(Required work): Which lines belong in the answer? Exactly those from the line containing "Summary: Short Summary" through the last line of the records below, repeated as written.
━━ Excerpted records
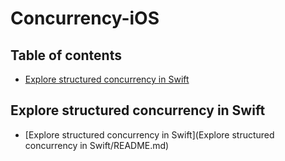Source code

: # Concurrency-iOS

## Table of contents

* [Explore structured concurrency in Swift](#Explore-structured-concurrency-in-Swift)


## Explore structured concurrency in Swift

- [Explore structured concurrency in Swift](Explore structured concurrency in Swift/README.md)

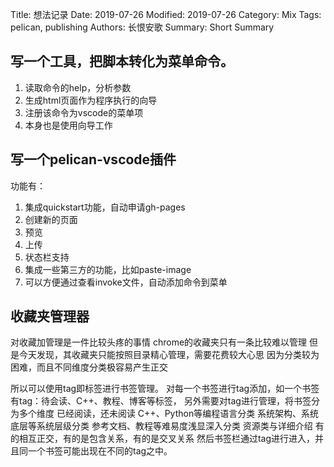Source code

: Title: 想法记录
Date: 2019-07-26
Modified: 2019-07-26
Category: Mix
Tags: pelican, publishing
Authors: 长恨安歌
Summary: Short Summary

## 写一个工具，把脚本转化为菜单命令。
1. 读取命令的help，分析参数
2. 生成html页面作为程序执行的向导
3. 注册该命令为vscode的菜单项
4. 本身也是使用向导工作

## 写一个pelican-vscode插件
功能有：
1. 集成quickstart功能，自动申请gh-pages
2. 创建新的页面
3. 预览
4. 上传
5. 状态栏支持
6. 集成一些第三方的功能，比如paste-image
7. 可以方便通过查看invoke文件，自动添加命令到菜单

## 收藏夹管理器
对收藏加管理是一件比较头疼的事情
chrome的收藏夹只有一条比较难以管理
但是今天发现，其收藏夹只能按照目录精心管理，需要花费较大心思
因为分类较为困难，而且不同维度分类极容易产生正交

所以可以使用tag即标签进行书签管理。
对每一个书签进行tag添加，如一个书签有tag：待会读、C++、教程、博客等标签，
另外需要对tag进行管理，将书签分为多个维度
已经阅读，还未阅读
C++、Python等编程语言分类
系统架构、系统底层等系统层级分类
参考文档、教程等难易度浅显深入分类
资源类与详细介绍
有的相互正交，有的是包含关系，有的是交叉关系
然后书签栏通过tag进行进入，并且同一个书签可能出现在不同的tag之中。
━━━━
(Exercise output):
Summary: Short Summary

## 写一个工具，把脚本转化为菜单命令。
1. 读取命令的help，分析参数
2. 生成html页面作为程序执行的向导
3. 注册该命令为vscode的菜单项
4. 本身也是使用向导工作

## 写一个pelican-vscode插件
功能有：
1. 集成quickstart功能，自动申请gh-pages
2. 创建新的页面
3. 预览
4. 上传
5. 状态栏支持
6. 集成一些第三方的功能，比如paste-image
7. 可以方便通过查看invoke文件，自动添加命令到菜单

## 收藏夹管理器
对收藏加管理是一件比较头疼的事情
chrome的收藏夹只有一条比较难以管理
但是今天发现，其收藏夹只能按照目录精心管理，需要花费较大心思
因为分类较为困难，而且不同维度分类极容易产生正交

所以可以使用tag即标签进行书签管理。
对每一个书签进行tag添加，如一个书签有tag：待会读、C++、教程、博客等标签，
另外需要对tag进行管理，将书签分为多个维度
已经阅读，还未阅读
C++、Python等编程语言分类
系统架构、系统底层等系统层级分类
参考文档、教程等难易度浅显深入分类
资源类与详细介绍
有的相互正交，有的是包含关系，有的是交叉关系
然后书签栏通过tag进行进入，并且同一个书签可能出现在不同的tag之中。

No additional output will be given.